My housemate Hamm was celebrating his 22nd that evening and the idea of my place being rammed with a hundred young revellers and an industrial sound rig was absolutely unappetising and another mitigating factor for the mission. Ten years back I’d have been in there balls-deep but things evolve. The loose plan was to loaf around for the day, stay at a $10 guesthouse and return recharged. You know what they say, though, about the best laid plans...
Eschewing the $2 bus I rented a half-decent mountain bike and crammed my Diesel bag to the very brim. Foolishly including my Net Book meant I couldn’t use the front basket for fear of its death via potholes and within seconds of leaving Avenue Lane Xang I was sweating like a rapist with this dead weight slung across my back.

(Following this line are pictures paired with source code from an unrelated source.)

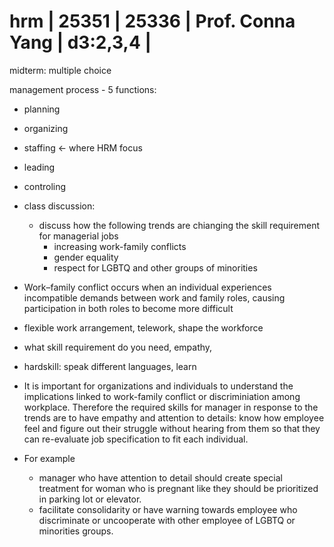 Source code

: # hrm | 25351    | 25336     | Prof. Conna Yang   | d3:2,3,4 |

midterm: multiple choice

management process - 5 functions:
- planning
- organizing
- staffing <- where HRM focus
- leading
- controling

- class discussion:
  - discuss how the following trends are chianging the skill requirement for managerial jobs
    - increasing work-family conflicts
    - gender equality
    - respect for LGBTQ and other groups of minorities

- Work–family conflict occurs when an individual experiences incompatible demands between work and family roles, causing participation in both roles to become more difficult
- flexible work arrangement, telework, shape the workforce
- what skill requirement do you need, empathy, 
- hardskill: speak different languages, learn

- It is important for organizations and individuals to understand the implications linked to work-family conflict or discriminiation among workplace. Therefore the required skills for manager in response to the trends are to have empathy and attention to details: know how employee feel and figure out their struggle without hearing from them so that they can re-evaluate job specification to fit each individual.
- For example
  - manager who have attention to detail should create special treatment for woman who is pregnant like they should be prioritized in parking lot or elevator.  
  - facilitate consolidarity or have warning towards employee who discriminate or uncooperate with other employee of LGBTQ or minorities groups.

Despite bearing such a load, the one crucial object not included was a map and within less than five minutes I stopped to ask a policeman directions. Better said, policemen : they congregate by the half-dozen tooled up with sidearms and semi-automatic rifles in a sentry box either sleeping, watching movies or, occasionally, pressed to actually do something. Upon reaching for my bike I strode face-on into a lamp-post. Although my cheeks felt swollen like a melon there was no damage and it was only by laughing that I avoided whizzing home instantly. Already feeling like Nielsen in the catastrophe scene of “Naked Gun” I was unaware it was only just beginning.
Dusting myself down I saddled up and, with the sunniest of tunes pulsing from the iPod, set off singing with vim. Since each person I passed viewed me like a bona fide alien anyway I thought that this, something I would never do at home, could attract no further attention. Although the round trip was only around 50km, each person I told about the mooted jaunt looked at me as though I’d announced I was running for President.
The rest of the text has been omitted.